MV Commander is a historic motor vessel built in 1917 and designed by Beele Wallace Co. of Morehead City, North Carolina, United States. She is homeported at the Haverstraw Marina in West Haverstraw, Rockland County, New York. She is a wooden 275-passenger excursion boat approximately 60 feet in length, 25 feet in breadth, and weighing 70 tons. MV Commander was built as an excursion boat for service between Rockaway and Brooklyn, New York.

She was leased to the United States Navy on 17 September 1917 and commissioned on 3 January 1918. She operated around the New York Navy Yard during World War I to outfit submarine chasers and tow manned observation balloons off the entrances of New York Harbor. The Commander was decommissioned from the Navy on 5 February 1919 and returned to her civilian owner.

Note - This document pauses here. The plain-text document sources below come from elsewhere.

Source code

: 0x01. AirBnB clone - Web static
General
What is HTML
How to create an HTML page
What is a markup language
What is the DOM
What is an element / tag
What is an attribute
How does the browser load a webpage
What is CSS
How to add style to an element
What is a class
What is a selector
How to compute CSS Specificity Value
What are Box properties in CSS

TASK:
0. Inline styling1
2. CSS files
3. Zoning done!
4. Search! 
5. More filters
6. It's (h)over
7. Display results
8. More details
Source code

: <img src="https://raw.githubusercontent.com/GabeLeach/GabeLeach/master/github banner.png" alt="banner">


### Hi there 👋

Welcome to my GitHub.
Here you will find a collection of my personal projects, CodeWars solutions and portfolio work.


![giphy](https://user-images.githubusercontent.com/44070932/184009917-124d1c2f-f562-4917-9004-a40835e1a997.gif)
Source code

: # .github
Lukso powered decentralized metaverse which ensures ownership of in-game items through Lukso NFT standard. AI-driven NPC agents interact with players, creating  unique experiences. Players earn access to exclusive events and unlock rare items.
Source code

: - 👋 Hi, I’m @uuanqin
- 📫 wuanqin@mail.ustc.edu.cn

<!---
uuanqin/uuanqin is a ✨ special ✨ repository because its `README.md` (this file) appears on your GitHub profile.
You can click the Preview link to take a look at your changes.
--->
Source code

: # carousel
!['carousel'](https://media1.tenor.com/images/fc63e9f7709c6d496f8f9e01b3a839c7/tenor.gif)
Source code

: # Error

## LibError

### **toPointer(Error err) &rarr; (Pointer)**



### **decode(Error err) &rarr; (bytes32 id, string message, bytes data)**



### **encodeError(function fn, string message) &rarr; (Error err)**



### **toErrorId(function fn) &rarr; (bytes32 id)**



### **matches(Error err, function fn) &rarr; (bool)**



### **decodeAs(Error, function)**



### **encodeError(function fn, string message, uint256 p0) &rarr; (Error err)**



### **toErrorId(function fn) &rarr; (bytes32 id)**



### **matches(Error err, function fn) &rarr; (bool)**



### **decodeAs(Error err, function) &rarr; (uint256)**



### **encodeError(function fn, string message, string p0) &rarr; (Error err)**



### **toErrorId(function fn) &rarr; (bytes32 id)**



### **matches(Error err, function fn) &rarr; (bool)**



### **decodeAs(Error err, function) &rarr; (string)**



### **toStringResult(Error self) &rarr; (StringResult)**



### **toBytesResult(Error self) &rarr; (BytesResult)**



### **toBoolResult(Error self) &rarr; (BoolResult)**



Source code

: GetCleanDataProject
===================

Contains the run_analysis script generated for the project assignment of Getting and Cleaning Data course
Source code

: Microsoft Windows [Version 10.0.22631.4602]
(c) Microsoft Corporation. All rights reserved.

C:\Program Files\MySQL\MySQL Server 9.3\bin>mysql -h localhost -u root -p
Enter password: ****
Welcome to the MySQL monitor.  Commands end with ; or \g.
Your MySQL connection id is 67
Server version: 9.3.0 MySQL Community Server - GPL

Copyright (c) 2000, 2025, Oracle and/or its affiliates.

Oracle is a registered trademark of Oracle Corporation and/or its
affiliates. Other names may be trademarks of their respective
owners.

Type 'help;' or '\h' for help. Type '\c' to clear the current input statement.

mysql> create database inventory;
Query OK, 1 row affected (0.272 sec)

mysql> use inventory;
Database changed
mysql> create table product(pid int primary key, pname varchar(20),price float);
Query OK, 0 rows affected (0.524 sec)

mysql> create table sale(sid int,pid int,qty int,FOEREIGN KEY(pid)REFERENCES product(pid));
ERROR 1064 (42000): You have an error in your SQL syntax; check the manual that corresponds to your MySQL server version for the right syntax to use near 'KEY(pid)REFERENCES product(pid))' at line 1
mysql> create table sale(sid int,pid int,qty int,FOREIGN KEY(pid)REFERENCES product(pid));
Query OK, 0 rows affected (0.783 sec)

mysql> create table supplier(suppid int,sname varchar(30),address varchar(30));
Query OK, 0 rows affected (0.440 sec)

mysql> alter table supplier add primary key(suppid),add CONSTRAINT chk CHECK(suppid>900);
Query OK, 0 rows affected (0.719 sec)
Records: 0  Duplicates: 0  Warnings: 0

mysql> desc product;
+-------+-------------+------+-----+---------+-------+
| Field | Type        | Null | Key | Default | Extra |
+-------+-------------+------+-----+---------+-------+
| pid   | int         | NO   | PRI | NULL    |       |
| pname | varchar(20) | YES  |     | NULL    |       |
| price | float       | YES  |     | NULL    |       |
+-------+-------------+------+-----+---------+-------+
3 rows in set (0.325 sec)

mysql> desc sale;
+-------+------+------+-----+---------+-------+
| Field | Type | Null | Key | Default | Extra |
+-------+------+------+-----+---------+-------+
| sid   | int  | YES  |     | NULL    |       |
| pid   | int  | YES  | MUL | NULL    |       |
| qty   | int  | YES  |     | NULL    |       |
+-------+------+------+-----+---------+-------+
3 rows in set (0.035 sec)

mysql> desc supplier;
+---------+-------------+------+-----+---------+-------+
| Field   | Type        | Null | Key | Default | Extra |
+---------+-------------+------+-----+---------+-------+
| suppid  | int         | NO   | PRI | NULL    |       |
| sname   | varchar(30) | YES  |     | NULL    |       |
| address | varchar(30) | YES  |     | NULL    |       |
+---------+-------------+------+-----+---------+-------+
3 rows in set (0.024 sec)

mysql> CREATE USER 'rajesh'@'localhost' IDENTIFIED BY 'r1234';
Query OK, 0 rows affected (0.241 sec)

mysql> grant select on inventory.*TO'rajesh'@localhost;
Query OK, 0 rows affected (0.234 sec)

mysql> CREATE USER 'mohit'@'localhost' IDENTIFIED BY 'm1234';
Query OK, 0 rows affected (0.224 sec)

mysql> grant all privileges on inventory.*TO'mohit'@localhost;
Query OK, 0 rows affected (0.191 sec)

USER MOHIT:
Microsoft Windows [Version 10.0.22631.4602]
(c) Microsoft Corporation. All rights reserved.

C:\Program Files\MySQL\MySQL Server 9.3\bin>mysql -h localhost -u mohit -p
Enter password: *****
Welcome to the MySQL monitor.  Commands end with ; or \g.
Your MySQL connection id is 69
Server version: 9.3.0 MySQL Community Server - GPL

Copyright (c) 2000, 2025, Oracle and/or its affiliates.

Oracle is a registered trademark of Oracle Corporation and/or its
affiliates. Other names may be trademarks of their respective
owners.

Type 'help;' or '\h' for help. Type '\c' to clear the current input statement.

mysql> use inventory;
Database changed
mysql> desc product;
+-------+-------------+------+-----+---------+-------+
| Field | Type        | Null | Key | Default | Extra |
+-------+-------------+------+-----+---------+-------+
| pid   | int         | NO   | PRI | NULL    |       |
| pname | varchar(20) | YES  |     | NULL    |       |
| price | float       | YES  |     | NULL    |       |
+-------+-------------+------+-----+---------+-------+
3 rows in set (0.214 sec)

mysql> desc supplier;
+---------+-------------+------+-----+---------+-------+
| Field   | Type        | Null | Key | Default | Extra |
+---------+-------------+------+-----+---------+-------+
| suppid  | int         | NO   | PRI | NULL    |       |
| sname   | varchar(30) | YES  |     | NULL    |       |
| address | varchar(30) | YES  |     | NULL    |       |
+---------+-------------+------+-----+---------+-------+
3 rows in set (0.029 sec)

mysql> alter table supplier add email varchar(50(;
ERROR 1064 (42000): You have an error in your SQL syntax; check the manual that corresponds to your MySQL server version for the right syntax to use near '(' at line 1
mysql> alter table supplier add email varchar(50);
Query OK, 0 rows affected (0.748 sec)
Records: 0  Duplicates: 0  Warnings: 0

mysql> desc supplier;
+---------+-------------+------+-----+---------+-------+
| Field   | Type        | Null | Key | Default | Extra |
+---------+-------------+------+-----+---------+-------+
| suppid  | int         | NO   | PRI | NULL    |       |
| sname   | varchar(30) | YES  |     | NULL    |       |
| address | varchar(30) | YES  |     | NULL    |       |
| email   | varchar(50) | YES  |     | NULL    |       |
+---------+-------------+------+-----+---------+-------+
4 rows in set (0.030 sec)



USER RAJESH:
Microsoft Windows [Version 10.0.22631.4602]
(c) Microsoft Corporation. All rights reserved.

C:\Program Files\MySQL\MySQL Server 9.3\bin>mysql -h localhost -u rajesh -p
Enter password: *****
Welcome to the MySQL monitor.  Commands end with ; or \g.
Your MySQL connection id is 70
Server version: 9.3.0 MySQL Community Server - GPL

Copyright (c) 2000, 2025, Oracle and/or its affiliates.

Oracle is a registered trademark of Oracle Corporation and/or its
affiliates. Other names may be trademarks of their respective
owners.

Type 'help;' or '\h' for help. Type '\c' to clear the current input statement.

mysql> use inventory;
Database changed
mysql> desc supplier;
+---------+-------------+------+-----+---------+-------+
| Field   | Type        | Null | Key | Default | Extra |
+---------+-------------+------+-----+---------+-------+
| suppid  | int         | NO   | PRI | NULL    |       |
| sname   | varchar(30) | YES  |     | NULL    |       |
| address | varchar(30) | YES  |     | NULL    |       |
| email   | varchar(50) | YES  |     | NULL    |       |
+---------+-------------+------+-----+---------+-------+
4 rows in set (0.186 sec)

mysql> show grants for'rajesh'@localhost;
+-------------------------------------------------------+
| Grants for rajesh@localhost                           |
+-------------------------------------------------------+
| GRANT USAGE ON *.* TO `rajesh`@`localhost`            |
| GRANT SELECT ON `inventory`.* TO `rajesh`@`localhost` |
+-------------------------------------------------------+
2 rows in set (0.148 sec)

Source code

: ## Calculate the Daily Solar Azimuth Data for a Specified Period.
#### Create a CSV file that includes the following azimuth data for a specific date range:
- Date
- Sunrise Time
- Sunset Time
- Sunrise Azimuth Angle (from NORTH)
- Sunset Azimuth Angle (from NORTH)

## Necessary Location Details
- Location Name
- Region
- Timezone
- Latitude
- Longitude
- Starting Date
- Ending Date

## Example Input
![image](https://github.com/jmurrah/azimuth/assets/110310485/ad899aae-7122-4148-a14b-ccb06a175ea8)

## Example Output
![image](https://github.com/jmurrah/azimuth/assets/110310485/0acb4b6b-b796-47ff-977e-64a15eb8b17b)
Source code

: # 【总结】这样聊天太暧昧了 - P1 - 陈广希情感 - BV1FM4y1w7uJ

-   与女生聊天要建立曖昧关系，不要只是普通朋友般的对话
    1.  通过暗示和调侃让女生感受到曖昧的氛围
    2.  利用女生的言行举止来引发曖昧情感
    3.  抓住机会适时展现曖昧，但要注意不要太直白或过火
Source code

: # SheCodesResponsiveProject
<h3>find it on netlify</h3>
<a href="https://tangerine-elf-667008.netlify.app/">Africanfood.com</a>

The Commander spent the next 8 decades with Rockaway Boat Line, one of the longest uninterrupted services in excursion boat history in the United States. She is now operated in the Hudson River Highlands as an excursion vessel. The Commander is the only former U.S. Naval vessel of World War I vintage still operating under her own motor power and in its original condition.

She was listed on the National Register of Historic Places in 1984.

And in late 2019, the boat was listed for sale, and as of early 2020 she has not been sold.